Original Date: 07/25/2005
Revision Date: 09/12/2006
Information : CMMI: A Structured Approach to Implementing Computer-Integrated Manufacturing
An effective and sustainable Computer-Integrated Manufacturing solution requires a governing set of work processes. The Manufacturing Systems Engineering Division of Northrop Grumman’s Electronic Systems sector is using Capability Maturity Model Integration to provide the needed structure to create cross-functional solutions to meet the growing need of Computer-Integrated Manufacturing applications that decrease the number of software defects and increase customer satisfaction.
Northrop Grumman Electronic Systems’ (NGES’) Computer-Integrated Manufacturing (CIM) previously consisted of managers and engineers creating a database or spreadsheet using available Microsoft Office applications, then consolidating and evaluating data from the company’s existing data collection software programs. This process worked adequately and provided the manufacturing shops with the information they needed, but as the company’s information technology infrastructure was upgraded and expanded, the result was a fractured and inconsistent way of collecting data pertinent to NGES’ manufacturing operations. NGES recognized the need to have greater control over the data needed by the manufacturing divisions and those in support of manufacturing operations. To address the issue, NGES created Manufacturing Systems Engineering, a division of engineering dedicated to the creation of interfaces between the company’s existing data collection system, the Enterprise Resource Planning, and systems used by the manufacturing divisions.
Manufacturing Systems Engineering was initiated to provide a seamless flow of data in a highly dynamic manufacturing environment. This was accomplished by establishing standards for the creation of CIM software and by implementing Capability Maturity Model Integration (CMMI) as the driver for the expanding needs of CIM. The objective of the CMMI project was to create a set of integrated models and to continually improve upon those models using best practices and lessons learned to establish a framework for the integration of future models. Work product reviews help identify these practices. This has enabled the Manufacturing Systems Engineering Group to integrate organizations that are traditionally separate by trusting the IT Division to ensure that all current security and other measures pertinent to the stability of the company’s IT infrastructure would be incorporated into any CIM solutions. This structured approach to CIM has helped the group focus on solutions that can be implemented across multiple manufacturing areas rather than just creating a point solution for each manufacturing area’s need.
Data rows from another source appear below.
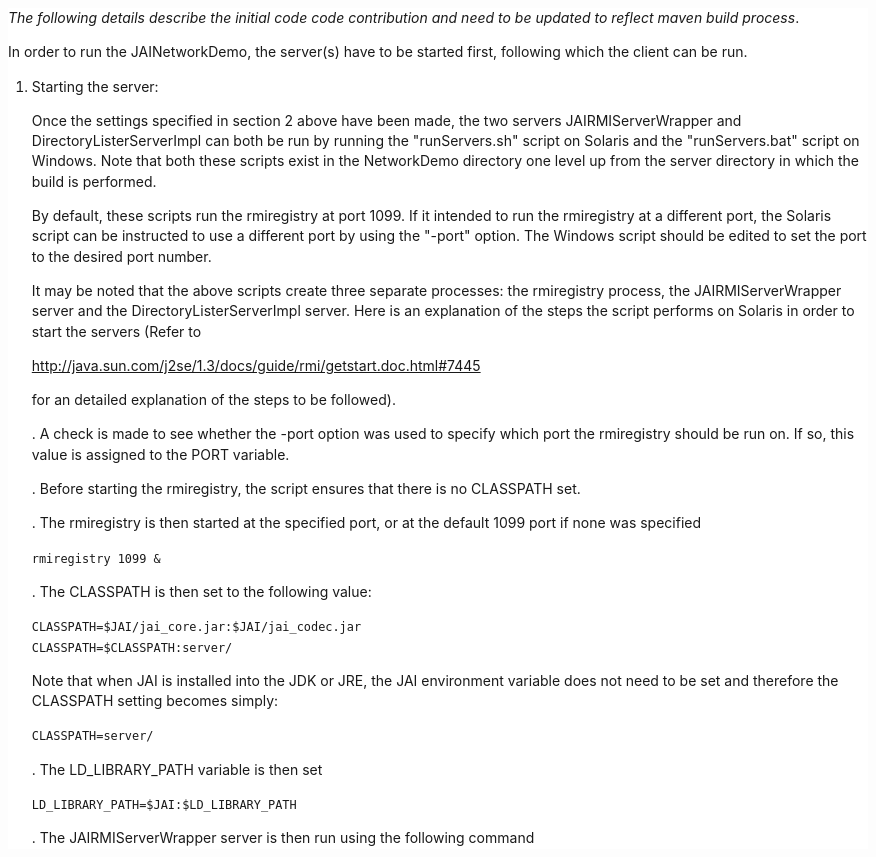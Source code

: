 *The following details describe the initial code code contribution and need to be updated to reflect maven build process*.

In order to run the JAINetworkDemo, the server(s) have to be started
first, following which the client can be run.

1. Starting the server:

   Once the settings specified in section 2 above have been made, the
   two servers JAIRMIServerWrapper and DirectoryListerServerImpl can
   both be run by running the "runServers.sh" script on Solaris and the 
   "runServers.bat" script on Windows. Note that both these scripts
   exist in the NetworkDemo directory one level up from the server
   directory in which the build is performed.

   By default, these scripts run the rmiregistry at port 1099. If it
   intended to run the rmiregistry at a different port, the Solaris
   script can be instructed to use a different port by using the
   "-port" option. The Windows script should be edited to set the port
   to the desired port number.

   It may be noted that the above scripts create three separate
   processes: the rmiregistry process, the JAIRMIServerWrapper server
   and the DirectoryListerServerImpl server. Here is an explanation of
   the steps the script performs on Solaris in order to start the
   servers (Refer to

   http://java.sun.com/j2se/1.3/docs/guide/rmi/getstart.doc.html#7445 

   for an detailed explanation of the steps to be followed).

   . A check is made to see whether the -port option was used to
   specify which port the rmiregistry should be run on. If so, this
   value is assigned to the PORT variable.

   . Before starting the rmiregistry, the script ensures that there is
   no CLASSPATH set. 

   . The rmiregistry is then started at the specified port, or at the
   default 1099 port if none was specified 

       rmiregistry 1099 &

   . The CLASSPATH is then set to the following value:

       CLASSPATH=$JAI/jai_core.jar:$JAI/jai_codec.jar
       CLASSPATH=$CLASSPATH:server/

   Note that when JAI is installed into the JDK or JRE, the JAI
   environment variable does not need to be set and therefore the
   CLASSPATH setting becomes simply:

       CLASSPATH=server/

   . The LD_LIBRARY_PATH variable is then set 

       LD_LIBRARY_PATH=$JAI:$LD_LIBRARY_PATH

   . The JAIRMIServerWrapper server is then run using the following
   command 
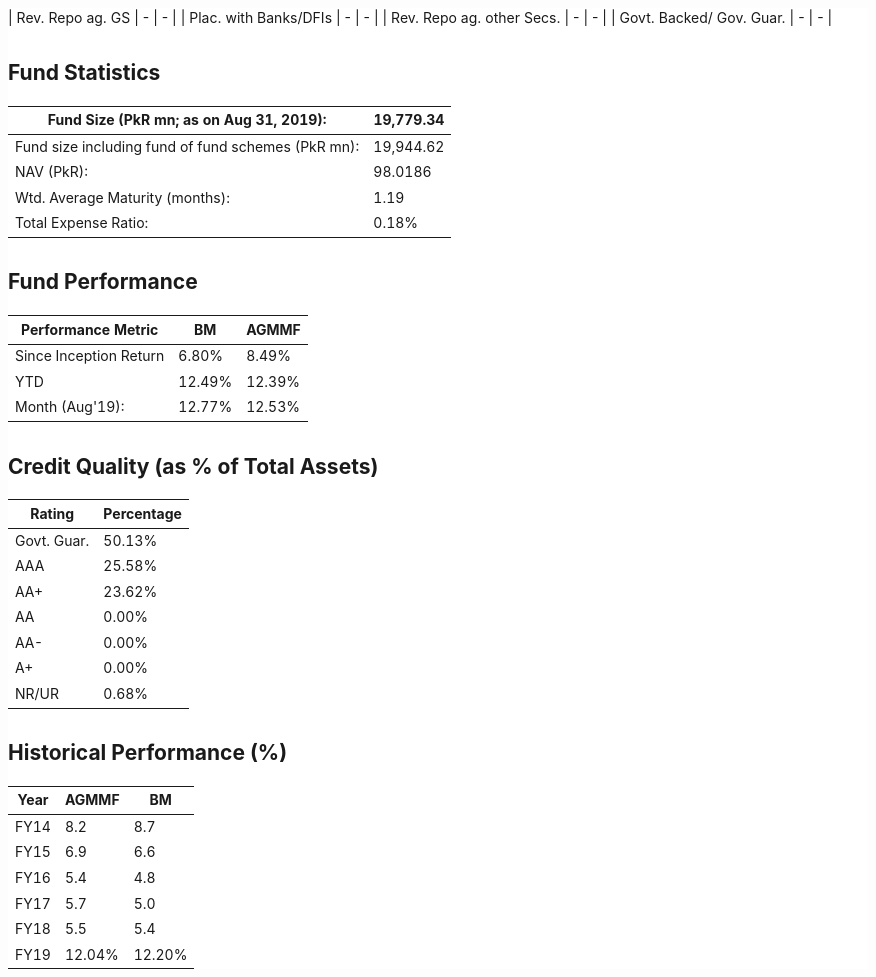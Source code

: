 | Rev. Repo ag. GS          | -    | -      |
| Plac. with Banks/DFIs     | -    | -      |
| Rev. Repo ag. other Secs. | -    | -      |
| Govt. Backed/ Gov. Guar.  | -    | -      |

## Fund Statistics

| Fund Size (PkR mn; as on Aug 31, 2019):            | 19,779.34 |
| -------------------------------------------------- | --------- |
| Fund size including fund of fund schemes (PkR mn): | 19,944.62 |
| NAV (PkR):                                         | 98.0186   |
| Wtd. Average Maturity (months):                    | 1.19      |
| Total Expense Ratio:                               | 0.18%     |

## Fund Performance

| Performance Metric     | BM     | AGMMF  |
| ---------------------- | ------ | ------ |
| Since Inception Return | 6.80%  | 8.49%  |
| YTD                    | 12.49% | 12.39% |
| Month (Aug'19):        | 12.77% | 12.53% |

## Credit Quality (as % of Total Assets)

| Rating      | Percentage |
| ----------- | ---------- |
| Govt. Guar. | 50.13%     |
| AAA         | 25.58%     |
| AA+         | 23.62%     |
| AA          | 0.00%      |
| AA-         | 0.00%      |
| A+          | 0.00%      |
| NR/UR       | 0.68%      |

## Historical Performance (%)

| Year | AGMMF  | BM     |
| ---- | ------ | ------ |
| FY14 | 8.2    | 8.7    |
| FY15 | 6.9    | 6.6    |
| FY16 | 5.4    | 4.8    |
| FY17 | 5.7    | 5.0    |
| FY18 | 5.5    | 5.4    |
| FY19 | 12.04% | 12.20% |

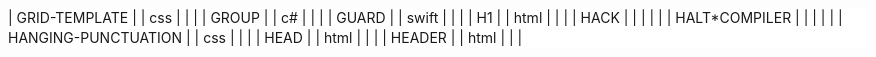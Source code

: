 | GRID-TEMPLATE                                                  |                                                                                                                                                                                                                        | css                                                                                                                                |                                 |                                                                                                                                                     |
| GROUP                                                          |                                                                                                                                                                                                                        | c#                                                                                                                                 |                                 |                                                                                                                                                     |
| GUARD                                                          |                                                                                                                                                                                                                        | swift                                                                                                                              |                                 |                                                                                                                                                     |
| H1                                                             |                                                                                                                                                                                                                        | html                                                                                                                               |                                 |                                                                                                                                                     |
| HACK                                                           |                                                                                                                                                                                                                        |                                                                                                                                    |                                 |                                                                                                                                                     |
| HALT\*COMPILER                                                 |                                                                                                                                                                                                                        |                                                                                                                                    |                                 |                                                                                                                                                     |
| HANGING-PUNCTUATION                                            |                                                                                                                                                                                                                        | css                                                                                                                                |                                 |                                                                                                                                                     |
| HEAD                                                           |                                                                                                                                                                                                                        | html                                                                                                                               |                                 |                                                                                                                                                     |
| HEADER                                                         |                                                                                                                                                                                                                        | html                                                                                                                               |                                 |                                                                                                                                                     |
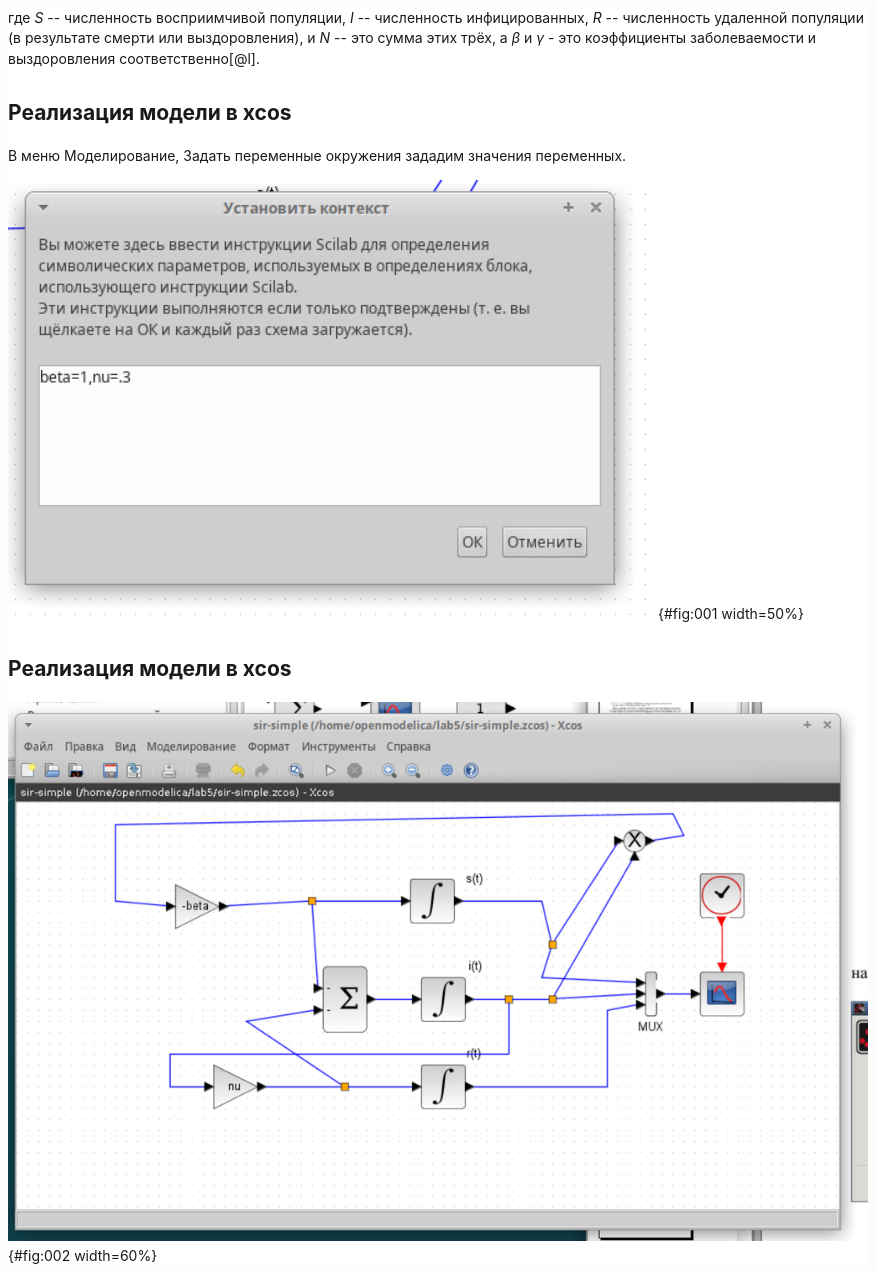 где $S$ -- численность восприимчивой популяции, $I$ -- численность инфицированных, $R$ -- численность удаленной популяции (в результате смерти или выздоровления), и $N$ -- это сумма этих трёх, а $\beta$ и $\gamma$ - это коэффициенты заболеваемости и выздоровления соответственно[@l].

## Реализация модели в xcos

В меню Моделирование, Задать переменные окружения зададим значения переменных.

![Ввод переменных окружения](image/1.png){#fig:001 width=50%}

## Реализация модели в xcos

![Модель SIR в xcos](image/2.png){#fig:002 width=60%}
Although the CMMI Program is still in its first year of implementation, it has already proved to be beneficial marked by decreased software defects and increased customer satisfaction measured by a steady increase in requests for CIM solutions. CMMI has significantly reduced the learning curve associated with integrating new employees into the division through the use of documented procedures and work instructions outlining the process for creating CIM solutions. The use of CMMI is ensuring a consistent application of CIM programs across the entire ES sector of NG.